両国の独立の承認書は、駐ロシア北朝鮮大使・申紅哲(シンホンチョル)氏から駐ロシア・ドネツク人民共和国大使のオリガ・マケエワ氏に直接手渡された。この文書では、「外交関係樹立のための今後の動きについて」合意したことが示されている。また、申氏とルガンスク人民共和国大使のロジオン・ミロシニク氏の会談も近々行われる予定である。
北朝鮮の金星(キムソン)国連大使は、北朝鮮は「ドネツクとルガンスクに関する立場を全面的に支持する」用意があり、ドネツク人民共和国とルガンスク人民共和国の国連代表問題に関して追加の措置を講じるとの考えを示した。(7月16日「スプートニク」日本語版)
ドンバスに利を見出した北朝鮮
ロシアが北朝鮮に両「人民共和国」の独立を承認するようにと働きかけた形跡は認められない。北朝鮮は自らの計算で、両「人民共和国」と外交関係を樹立することが得策であると考えたのだ。
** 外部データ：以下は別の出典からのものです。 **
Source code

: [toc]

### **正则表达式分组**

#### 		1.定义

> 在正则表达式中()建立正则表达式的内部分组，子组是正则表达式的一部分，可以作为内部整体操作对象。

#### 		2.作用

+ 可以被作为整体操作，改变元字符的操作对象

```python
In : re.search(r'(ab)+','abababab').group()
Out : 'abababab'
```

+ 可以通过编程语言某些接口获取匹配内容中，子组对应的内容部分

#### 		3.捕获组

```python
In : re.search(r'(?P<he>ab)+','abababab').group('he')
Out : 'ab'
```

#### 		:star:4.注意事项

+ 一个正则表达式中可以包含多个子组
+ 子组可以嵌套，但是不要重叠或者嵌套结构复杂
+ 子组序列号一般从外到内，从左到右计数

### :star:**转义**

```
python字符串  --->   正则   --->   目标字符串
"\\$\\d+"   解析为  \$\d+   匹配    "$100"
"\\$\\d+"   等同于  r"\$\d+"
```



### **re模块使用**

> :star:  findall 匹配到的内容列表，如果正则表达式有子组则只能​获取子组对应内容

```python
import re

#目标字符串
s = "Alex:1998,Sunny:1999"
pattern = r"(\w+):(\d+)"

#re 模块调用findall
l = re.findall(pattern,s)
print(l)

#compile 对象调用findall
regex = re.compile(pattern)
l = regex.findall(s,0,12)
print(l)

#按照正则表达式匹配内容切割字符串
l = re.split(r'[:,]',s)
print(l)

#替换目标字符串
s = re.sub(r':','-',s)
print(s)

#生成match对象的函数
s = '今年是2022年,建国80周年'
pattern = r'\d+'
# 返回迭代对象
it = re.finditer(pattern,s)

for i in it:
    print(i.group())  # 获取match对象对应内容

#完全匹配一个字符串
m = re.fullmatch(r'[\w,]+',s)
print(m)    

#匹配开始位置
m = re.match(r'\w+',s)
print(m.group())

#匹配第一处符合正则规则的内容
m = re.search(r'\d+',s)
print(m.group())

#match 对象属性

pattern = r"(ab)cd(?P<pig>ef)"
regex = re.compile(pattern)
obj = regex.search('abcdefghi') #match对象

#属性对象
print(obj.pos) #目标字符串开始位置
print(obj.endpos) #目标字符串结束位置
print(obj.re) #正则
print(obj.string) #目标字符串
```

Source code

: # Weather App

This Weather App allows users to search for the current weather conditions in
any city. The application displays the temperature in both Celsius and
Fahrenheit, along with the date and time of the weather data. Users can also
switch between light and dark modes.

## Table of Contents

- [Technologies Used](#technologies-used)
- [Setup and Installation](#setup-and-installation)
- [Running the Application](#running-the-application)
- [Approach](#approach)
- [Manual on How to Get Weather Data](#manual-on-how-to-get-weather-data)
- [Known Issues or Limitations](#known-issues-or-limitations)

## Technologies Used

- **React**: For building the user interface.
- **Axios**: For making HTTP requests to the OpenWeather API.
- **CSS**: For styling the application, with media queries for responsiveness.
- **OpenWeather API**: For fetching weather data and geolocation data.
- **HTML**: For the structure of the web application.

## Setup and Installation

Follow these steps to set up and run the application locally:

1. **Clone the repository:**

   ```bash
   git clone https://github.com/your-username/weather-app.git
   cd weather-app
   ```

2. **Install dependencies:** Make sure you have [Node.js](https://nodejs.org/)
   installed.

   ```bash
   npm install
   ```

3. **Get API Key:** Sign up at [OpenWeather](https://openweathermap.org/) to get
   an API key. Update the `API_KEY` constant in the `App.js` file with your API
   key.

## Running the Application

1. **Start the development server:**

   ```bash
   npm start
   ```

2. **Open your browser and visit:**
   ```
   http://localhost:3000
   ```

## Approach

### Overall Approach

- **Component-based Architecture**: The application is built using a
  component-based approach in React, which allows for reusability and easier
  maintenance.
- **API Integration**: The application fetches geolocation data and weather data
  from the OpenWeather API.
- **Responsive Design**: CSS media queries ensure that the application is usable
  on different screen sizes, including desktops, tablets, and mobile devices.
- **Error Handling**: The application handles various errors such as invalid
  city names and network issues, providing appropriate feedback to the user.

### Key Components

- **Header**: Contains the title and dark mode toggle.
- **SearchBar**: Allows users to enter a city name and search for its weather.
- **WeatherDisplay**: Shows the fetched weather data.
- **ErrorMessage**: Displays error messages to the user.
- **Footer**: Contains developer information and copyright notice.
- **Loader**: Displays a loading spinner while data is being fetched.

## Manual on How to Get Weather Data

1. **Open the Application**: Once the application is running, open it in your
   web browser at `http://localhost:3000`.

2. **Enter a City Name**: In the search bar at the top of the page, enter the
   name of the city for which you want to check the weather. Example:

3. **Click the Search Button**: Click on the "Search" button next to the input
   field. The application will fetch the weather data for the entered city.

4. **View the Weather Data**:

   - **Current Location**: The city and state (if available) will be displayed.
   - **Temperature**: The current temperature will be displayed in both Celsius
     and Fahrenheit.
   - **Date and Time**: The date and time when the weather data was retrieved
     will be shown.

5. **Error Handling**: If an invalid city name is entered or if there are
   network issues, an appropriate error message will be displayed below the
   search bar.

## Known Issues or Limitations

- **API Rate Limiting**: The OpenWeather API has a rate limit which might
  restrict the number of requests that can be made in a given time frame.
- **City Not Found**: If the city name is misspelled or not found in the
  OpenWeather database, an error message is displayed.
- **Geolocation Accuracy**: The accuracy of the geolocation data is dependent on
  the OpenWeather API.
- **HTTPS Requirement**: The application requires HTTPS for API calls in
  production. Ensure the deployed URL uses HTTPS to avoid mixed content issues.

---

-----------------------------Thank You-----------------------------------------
北朝鮮はドンバス(ウクライナのルハンスク州とドネツク州)の戦局をよく見ている。ロシア軍はすでにルハンスク州を制圧したが、それに続いてドネツク州が陥落するのも時間の問題とみている。両「人民共和国」再建のために北朝鮮は建設労働者を派遣し、外貨を得ることが可能になる。外貨といってもロシアルーブルだが、ルーブルがあれば北朝鮮が必要とする食料、石油、医薬品をロシアから購入することができる。